Lisa Petty’s choreography (with assistance from Gigi Vanegas) and movement direction are very often more expressive than the spoken words. There are many finely judged, detailed moments on stage. We see the women’s repetitive, deadening work and their breaking out on the dance floor. We see the desperate clinging of lonely souls on the dance floor. We see shattered poise and the brave fronts collapse. We see the dread as the black priest (Justin Tan), in his black soutane, passes. But despite these moving emotional touches, and despite a sort of narrative that does move from 1939 to 1946, there is a curious lack of a centre to the piece. It’s all ‘true’, but it is an assembly rather than a cohesive whole.

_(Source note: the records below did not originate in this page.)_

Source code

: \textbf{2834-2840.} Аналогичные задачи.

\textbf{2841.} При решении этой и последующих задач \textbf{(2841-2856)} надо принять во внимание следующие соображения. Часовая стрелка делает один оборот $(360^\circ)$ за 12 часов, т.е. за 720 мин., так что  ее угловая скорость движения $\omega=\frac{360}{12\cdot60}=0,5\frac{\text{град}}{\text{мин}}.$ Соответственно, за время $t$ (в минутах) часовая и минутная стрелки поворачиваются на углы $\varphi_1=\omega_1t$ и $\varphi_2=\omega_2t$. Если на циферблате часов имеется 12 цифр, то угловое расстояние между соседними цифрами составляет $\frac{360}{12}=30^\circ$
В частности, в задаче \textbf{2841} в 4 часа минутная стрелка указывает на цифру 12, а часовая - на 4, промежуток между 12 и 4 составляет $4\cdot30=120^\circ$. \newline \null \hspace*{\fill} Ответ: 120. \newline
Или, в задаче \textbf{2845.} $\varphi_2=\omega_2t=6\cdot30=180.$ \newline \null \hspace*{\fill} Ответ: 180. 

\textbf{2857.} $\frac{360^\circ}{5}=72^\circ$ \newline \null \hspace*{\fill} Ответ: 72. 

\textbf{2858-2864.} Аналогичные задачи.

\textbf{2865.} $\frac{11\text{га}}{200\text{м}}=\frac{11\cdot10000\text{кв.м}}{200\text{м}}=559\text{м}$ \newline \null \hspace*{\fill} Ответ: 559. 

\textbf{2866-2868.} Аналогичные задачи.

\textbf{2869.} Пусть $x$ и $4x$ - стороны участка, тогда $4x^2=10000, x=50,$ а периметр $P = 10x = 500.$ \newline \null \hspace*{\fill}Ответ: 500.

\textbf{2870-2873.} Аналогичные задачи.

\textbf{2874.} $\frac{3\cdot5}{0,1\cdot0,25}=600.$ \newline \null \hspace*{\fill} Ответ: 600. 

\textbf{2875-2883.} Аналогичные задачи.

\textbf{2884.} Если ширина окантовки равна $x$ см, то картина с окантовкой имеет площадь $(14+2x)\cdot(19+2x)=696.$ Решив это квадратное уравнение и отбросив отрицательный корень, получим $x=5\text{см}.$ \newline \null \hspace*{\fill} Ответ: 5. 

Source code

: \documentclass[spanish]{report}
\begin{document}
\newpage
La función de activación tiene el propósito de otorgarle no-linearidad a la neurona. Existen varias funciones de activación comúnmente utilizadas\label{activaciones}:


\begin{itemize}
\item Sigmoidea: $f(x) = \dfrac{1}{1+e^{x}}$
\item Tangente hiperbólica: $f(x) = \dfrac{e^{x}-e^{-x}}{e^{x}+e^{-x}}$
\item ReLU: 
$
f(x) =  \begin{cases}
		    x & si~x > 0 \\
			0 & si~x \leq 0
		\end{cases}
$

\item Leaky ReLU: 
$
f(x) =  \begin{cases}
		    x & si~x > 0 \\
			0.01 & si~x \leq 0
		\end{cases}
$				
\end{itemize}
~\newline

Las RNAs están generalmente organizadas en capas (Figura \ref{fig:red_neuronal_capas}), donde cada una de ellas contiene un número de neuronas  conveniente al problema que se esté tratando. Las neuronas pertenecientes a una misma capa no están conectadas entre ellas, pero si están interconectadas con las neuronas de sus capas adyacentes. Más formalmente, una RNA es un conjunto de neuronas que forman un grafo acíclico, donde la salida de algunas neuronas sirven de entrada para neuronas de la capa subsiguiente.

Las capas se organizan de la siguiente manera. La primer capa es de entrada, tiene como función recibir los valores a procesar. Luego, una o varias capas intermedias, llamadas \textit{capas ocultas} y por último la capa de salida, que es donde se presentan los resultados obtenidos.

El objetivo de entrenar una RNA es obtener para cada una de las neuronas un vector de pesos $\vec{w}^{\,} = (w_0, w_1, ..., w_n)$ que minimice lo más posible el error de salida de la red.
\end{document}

The place and significance of dance halls in Australia during WWII was initially the basis of Lisa Petty’s MA thesis. That may be the problem. Her research has clearly been extremely thorough, but as anyone who’s adapted research into a work of art knows, it all too easy to be too inclusive, to try to ‘cover’ too much, and lose the emotional heart. Here, in addition, Petty’s choices, though sensitive and intelligent, seem to be a just a little too genteel, too nice. The avoidance, for instance, of any sexual relationship or even experience is a bit coy and evasive when one would have thought that sex is central to the dance hall phenomenon. Here, it’s only reported – by an outraged press - rather than arising from the characters on stage.
A far simpler, less academic work, on a farm smaller scale, like Barking Spider’s verbatim One From the Heart, representing the same 1940s period, is sweeter and more touching. Perhaps if Petty’s characters were less ‘representative’ and more character characters, a portrait of the time could be just as real and far more emotionally satisfying.